Meanwhile, early efforts to make object-oriented programming easy enough for children to do (i.e., Logo (Papert 1980), Smalltalk (Goldberg and Tenenbaum 1975)) eventuated in a new computational modeling paradigm, now called agent-based modeling. After several early developments (Boohan 1995; Neumann et al. 1999; Repenning et al. 2000), Uri Wilensky’s NetLogo (ccl.northwestern.edu/netlogo) emerged as the most popular agent-based modeling tool, although competitors are beginning to appear such as Molecular Workbench (mw.concord.org) and SimSketch (Bollen and Van Joolingen 2013).

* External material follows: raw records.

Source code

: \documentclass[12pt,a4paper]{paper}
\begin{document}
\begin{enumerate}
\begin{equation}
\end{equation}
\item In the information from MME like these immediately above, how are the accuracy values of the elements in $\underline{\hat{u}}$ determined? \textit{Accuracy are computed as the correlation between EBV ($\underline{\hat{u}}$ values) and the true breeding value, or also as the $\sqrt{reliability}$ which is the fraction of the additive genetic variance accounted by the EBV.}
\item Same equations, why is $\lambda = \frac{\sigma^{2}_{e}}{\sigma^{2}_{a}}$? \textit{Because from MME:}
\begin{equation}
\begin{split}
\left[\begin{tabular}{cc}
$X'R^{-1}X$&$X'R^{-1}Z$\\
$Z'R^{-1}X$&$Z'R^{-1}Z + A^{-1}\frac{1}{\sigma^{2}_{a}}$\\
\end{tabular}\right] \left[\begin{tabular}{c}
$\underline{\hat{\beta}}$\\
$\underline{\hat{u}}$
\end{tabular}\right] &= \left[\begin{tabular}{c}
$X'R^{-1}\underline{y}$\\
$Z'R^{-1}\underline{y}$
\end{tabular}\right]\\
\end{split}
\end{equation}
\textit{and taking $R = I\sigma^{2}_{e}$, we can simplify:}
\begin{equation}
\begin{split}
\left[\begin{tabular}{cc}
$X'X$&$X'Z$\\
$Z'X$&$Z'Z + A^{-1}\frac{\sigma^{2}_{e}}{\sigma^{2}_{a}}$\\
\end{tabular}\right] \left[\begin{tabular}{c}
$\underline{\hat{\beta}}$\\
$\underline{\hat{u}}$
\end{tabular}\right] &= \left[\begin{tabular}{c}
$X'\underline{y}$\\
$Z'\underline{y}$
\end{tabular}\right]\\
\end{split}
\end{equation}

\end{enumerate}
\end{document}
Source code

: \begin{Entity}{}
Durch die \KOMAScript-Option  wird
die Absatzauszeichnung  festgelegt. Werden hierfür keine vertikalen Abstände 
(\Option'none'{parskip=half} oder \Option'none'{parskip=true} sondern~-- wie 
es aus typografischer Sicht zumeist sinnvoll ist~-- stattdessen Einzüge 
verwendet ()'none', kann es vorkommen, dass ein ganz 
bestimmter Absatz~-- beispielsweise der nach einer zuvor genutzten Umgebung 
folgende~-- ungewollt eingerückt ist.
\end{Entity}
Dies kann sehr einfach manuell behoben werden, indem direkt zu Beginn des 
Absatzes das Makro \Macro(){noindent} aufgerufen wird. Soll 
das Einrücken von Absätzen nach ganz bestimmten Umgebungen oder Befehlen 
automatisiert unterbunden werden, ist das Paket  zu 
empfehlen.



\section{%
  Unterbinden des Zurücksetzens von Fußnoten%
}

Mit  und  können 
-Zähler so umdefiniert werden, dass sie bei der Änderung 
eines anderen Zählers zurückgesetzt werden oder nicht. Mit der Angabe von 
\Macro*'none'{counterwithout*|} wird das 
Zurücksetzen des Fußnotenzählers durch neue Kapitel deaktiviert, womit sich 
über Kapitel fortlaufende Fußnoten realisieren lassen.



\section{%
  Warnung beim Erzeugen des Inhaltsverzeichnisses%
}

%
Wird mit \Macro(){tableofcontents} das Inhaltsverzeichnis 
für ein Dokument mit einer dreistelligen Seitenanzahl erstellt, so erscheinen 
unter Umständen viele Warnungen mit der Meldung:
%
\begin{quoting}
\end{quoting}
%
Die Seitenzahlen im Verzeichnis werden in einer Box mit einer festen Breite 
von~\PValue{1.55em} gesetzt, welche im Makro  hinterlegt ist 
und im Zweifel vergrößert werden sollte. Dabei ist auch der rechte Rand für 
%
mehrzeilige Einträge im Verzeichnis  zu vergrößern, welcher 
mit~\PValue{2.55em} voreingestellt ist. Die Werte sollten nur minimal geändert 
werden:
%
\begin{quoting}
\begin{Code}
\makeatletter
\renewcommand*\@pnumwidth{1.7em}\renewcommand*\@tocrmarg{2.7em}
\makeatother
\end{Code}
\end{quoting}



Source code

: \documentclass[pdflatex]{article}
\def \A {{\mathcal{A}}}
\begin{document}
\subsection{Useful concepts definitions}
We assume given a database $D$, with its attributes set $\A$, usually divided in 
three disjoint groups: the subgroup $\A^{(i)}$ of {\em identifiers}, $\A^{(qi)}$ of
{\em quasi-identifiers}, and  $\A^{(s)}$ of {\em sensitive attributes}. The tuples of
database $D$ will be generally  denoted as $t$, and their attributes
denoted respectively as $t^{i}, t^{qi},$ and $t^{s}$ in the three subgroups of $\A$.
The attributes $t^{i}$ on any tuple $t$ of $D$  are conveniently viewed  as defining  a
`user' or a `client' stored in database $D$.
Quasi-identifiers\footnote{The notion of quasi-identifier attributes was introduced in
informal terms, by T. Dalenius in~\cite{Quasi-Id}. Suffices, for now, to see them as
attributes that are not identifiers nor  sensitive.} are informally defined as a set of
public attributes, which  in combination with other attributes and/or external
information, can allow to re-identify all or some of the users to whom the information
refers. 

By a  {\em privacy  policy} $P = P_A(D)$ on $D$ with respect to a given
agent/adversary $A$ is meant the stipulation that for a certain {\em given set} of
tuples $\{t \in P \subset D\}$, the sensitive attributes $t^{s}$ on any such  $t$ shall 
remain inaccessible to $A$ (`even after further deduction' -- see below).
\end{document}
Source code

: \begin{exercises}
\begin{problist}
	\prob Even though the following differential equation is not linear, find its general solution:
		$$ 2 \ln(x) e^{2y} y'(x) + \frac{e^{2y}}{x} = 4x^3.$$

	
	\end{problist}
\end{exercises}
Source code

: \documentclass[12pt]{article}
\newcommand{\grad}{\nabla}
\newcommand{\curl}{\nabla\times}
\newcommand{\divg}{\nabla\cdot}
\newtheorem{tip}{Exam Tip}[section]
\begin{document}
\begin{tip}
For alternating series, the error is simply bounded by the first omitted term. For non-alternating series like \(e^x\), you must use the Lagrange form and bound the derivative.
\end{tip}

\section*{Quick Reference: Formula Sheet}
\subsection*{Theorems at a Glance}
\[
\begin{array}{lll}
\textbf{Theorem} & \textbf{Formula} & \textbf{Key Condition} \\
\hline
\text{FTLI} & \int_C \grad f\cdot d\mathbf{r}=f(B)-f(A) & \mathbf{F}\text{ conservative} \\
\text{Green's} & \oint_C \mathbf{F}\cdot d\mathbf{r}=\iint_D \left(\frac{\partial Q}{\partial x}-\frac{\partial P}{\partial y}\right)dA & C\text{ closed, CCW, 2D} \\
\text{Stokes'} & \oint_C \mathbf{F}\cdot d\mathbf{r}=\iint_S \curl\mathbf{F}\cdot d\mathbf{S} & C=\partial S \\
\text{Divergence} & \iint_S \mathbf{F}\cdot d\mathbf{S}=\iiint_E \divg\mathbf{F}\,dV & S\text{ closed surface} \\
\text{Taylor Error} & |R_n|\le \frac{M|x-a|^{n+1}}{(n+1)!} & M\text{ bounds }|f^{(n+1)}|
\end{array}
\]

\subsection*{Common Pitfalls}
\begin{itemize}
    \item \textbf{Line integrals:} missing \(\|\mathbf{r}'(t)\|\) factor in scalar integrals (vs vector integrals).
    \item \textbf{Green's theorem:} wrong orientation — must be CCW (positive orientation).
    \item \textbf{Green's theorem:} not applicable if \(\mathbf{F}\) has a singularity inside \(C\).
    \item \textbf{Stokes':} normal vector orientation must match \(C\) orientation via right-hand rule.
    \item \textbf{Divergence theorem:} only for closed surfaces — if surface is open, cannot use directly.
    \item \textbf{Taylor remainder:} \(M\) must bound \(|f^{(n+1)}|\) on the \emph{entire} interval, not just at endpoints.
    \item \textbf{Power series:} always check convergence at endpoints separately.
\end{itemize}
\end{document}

Case studies with NetLogo showed that there exist K12 students who can construct models of non-trivial systems (Centrola et al. 2000; Levy and Wilensky 2005; Wilensky 2003; Wilensky and Reisman 2006; Wilensky and Resnick 1999). Unfortunately, it proved to be difficult to replicate the success of case study participants in classrooms of students with variable background. For instance, Hashem and Midiouser (2010, 2011) found that it took 48 h of instruction in NetLogo programming to prepare students for a science lesson.

Because achieving analytic mastery takes too long for some students for both graphical system dynamics models and agent-base models, model exploration has become the dominant method for incorporating computational modeling into science instruction. Model exploration is the centerpiece of many interventions such as:

Biology: (Buckley et al. 2004; Hickey et al. 2003; Horwitz et al. 2010; Wilensky and Novak 2010)
Chemistry (Chiu and Linn 2014; Levy and Wilensky 2009a, b)
Earth science: (Gobert and Pallant 2004; Svihla and Linn 2012)
Physics: (Sengupta and Wilensky 2009; Shen and Linn 2011)

In summary, the current state of art in educational modeling uses model exploration almost exclusively. Although the standards are clearly calling for students to practice model construction (see Fig. 1), it is absent from the curriculum because analytic mastery takes too long to acquire for some students. Nonetheless, there are always a few students who master model construction quickly and deftly apply it to construct a deep understanding of systems, which keeps the hope alive that all students can somehow be taught model construction quickly enough that it can be a useful tool for understanding natural and engineered systems. This is the problem addressed by the project reported here. For the reasons discussed above, we are focusing on graphical system dynamics models.

Basic Technical Approach

One approach to making model construction feasible in schools is to reduce the time required to achieve analytic mastery enough that science classes can afford to teach analytic mastery instead of relying on math classes to do so. This project started by pursuing that approach and achieved some success. By simplifying the notation and having students practice solving modeling problems on a step-based tutoring system, it appears that most students who have had high school algebra can achieve analytic mastery with Dragoon in a maximum of 7 h of instruction, with a mean of about 5 h (VanLehn et al. 2016).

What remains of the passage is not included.